# RECORDS SUPPLIED
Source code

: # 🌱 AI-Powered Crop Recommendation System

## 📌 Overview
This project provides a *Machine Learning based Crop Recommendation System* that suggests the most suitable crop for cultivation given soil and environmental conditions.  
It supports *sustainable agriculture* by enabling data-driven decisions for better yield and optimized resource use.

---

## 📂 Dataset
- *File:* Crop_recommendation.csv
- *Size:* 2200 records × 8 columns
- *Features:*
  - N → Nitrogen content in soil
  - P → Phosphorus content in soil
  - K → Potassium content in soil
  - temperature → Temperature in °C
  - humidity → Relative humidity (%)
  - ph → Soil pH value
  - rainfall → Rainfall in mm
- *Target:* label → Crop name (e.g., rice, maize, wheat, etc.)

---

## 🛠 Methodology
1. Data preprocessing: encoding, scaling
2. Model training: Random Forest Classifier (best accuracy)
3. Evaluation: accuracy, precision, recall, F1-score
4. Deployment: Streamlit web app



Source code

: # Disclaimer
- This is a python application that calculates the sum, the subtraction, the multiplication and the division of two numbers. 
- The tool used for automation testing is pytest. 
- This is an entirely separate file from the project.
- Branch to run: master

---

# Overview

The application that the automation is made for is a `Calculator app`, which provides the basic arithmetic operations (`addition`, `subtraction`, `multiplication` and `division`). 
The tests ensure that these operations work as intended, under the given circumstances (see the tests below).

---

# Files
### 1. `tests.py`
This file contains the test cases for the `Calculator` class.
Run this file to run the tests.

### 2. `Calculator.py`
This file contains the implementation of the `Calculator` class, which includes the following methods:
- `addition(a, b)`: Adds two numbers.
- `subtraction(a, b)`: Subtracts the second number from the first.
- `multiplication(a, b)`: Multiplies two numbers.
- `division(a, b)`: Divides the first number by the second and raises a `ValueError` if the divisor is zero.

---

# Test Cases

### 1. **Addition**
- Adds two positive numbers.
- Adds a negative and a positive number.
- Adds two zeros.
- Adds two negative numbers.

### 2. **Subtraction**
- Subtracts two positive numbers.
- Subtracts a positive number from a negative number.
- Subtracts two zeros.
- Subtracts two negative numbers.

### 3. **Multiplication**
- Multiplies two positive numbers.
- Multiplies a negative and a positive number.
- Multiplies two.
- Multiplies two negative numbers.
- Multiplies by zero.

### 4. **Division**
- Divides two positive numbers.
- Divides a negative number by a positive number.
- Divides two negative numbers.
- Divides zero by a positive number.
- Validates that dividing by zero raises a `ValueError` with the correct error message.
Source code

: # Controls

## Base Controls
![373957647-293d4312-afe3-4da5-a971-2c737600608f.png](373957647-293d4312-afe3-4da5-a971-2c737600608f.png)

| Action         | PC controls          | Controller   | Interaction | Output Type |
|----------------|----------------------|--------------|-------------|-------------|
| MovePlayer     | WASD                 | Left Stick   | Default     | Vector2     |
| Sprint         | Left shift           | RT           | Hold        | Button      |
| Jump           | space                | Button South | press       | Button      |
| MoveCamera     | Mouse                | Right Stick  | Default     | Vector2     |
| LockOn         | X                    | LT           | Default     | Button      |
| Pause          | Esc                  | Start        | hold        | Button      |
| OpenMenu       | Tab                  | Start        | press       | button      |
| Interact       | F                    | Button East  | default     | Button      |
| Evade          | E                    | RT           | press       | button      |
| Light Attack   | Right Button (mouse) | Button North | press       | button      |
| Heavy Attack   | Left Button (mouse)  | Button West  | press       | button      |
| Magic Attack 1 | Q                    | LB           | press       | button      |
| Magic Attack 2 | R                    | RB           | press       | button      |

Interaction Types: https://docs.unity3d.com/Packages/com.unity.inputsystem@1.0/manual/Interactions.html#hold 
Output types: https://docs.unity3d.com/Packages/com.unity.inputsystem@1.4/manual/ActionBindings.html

# ACTION ITEM
The answer must be every line of the entries that includes the word "content".

# EXPECTED OUTPUT
  - N → Nitrogen content in soil
  - P → Phosphorus content in soil
  - K → Potassium content in soil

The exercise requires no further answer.